Up to and including the line that holds "This section consolidates", print the data exactly from its first line; do not print the pictures.

(Data section begins)

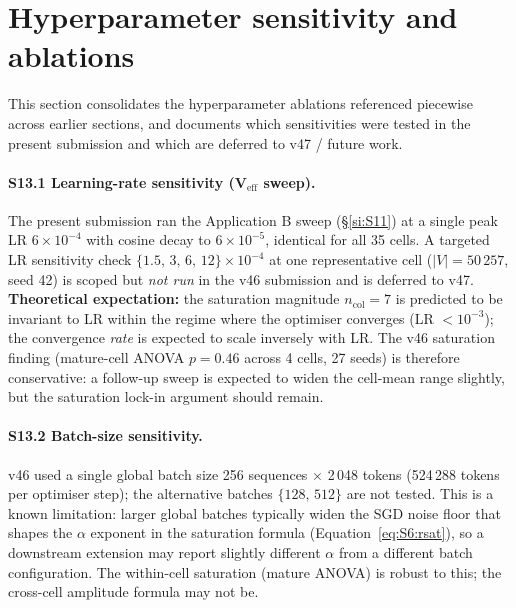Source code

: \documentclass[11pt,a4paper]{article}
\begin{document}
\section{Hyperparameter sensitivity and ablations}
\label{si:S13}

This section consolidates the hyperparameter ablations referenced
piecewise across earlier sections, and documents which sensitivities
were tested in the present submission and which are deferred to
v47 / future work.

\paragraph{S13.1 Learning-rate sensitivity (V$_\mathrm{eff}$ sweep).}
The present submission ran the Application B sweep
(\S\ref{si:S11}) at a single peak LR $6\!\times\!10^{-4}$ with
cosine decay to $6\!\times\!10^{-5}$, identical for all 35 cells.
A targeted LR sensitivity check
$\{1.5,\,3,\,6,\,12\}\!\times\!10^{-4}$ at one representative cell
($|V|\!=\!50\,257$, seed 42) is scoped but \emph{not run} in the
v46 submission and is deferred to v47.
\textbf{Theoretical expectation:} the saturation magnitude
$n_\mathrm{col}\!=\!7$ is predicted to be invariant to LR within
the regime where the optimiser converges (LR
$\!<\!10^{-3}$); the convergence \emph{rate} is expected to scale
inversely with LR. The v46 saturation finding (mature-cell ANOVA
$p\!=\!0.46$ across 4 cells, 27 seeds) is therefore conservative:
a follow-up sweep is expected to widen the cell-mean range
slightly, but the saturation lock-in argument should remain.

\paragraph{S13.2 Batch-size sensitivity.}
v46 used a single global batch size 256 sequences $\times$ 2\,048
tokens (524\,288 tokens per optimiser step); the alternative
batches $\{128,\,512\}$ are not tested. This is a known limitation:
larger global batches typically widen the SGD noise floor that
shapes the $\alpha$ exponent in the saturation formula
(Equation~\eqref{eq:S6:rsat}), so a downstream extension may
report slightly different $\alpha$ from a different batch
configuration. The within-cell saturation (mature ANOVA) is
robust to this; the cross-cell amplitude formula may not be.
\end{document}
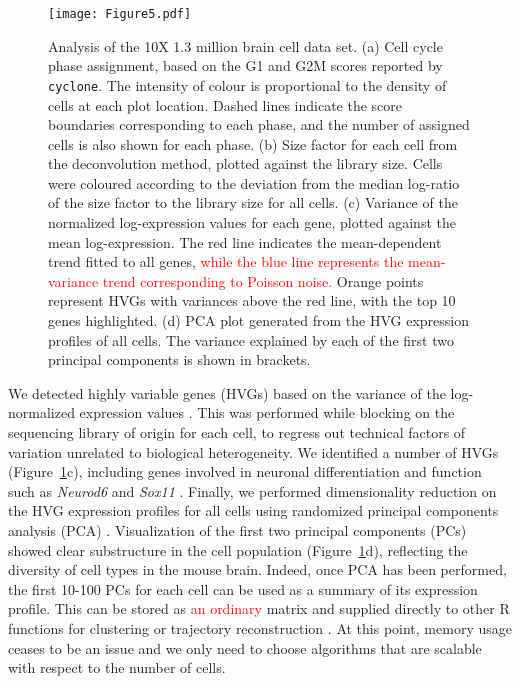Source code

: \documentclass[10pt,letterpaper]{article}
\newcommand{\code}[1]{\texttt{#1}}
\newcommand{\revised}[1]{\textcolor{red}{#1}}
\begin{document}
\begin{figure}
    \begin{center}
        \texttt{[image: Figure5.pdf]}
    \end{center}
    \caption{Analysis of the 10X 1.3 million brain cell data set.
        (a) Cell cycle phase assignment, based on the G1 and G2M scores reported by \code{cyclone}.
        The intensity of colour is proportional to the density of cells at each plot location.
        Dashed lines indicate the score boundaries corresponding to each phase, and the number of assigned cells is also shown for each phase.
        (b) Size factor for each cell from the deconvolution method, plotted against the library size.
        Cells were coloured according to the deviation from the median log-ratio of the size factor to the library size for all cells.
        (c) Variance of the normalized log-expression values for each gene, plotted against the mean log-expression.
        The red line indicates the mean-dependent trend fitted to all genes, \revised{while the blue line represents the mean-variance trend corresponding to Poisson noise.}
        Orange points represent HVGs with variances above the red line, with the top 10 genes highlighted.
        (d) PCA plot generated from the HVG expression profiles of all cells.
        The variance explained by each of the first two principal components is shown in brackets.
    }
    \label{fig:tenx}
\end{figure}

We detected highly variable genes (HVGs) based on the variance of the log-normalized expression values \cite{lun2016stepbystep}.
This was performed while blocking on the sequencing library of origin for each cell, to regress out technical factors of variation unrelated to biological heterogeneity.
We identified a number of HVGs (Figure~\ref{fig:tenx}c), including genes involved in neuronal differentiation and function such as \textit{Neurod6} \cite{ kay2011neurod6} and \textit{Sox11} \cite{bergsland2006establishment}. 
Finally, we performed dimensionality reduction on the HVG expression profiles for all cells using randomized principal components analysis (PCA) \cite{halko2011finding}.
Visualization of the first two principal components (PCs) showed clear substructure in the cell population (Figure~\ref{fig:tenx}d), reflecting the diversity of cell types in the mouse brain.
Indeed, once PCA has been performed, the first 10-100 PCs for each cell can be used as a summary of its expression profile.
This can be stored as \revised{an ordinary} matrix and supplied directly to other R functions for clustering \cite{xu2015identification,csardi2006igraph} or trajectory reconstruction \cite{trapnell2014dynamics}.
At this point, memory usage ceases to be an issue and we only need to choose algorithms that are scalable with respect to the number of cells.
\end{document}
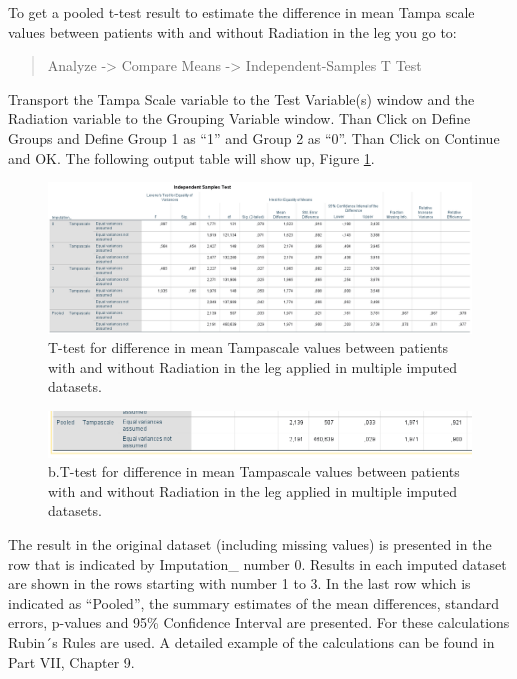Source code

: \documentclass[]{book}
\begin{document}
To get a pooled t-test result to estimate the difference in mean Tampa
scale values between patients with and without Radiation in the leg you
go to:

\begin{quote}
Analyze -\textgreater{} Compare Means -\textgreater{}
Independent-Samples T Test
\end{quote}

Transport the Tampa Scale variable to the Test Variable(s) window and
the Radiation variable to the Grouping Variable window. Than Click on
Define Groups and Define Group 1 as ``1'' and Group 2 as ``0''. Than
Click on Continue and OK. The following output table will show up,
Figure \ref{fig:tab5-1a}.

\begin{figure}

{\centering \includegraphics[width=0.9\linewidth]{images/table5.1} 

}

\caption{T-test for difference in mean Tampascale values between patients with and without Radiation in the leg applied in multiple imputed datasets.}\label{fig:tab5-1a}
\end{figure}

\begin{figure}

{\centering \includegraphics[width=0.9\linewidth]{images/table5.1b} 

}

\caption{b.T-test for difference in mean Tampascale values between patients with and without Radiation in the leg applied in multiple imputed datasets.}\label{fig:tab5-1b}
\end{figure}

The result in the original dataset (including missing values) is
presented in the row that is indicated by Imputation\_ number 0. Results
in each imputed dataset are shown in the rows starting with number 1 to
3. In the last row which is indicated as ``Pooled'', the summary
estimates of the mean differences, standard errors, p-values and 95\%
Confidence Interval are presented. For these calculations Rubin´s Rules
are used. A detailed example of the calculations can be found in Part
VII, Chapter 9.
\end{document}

(Data section ends)

- Answer section:
Source code

: \documentclass[11pt,a4paper]{article}
\begin{document}
\section{Hyperparameter sensitivity and ablations}
\label{si:S13}

This section consolidates the hyperparameter ablations referenced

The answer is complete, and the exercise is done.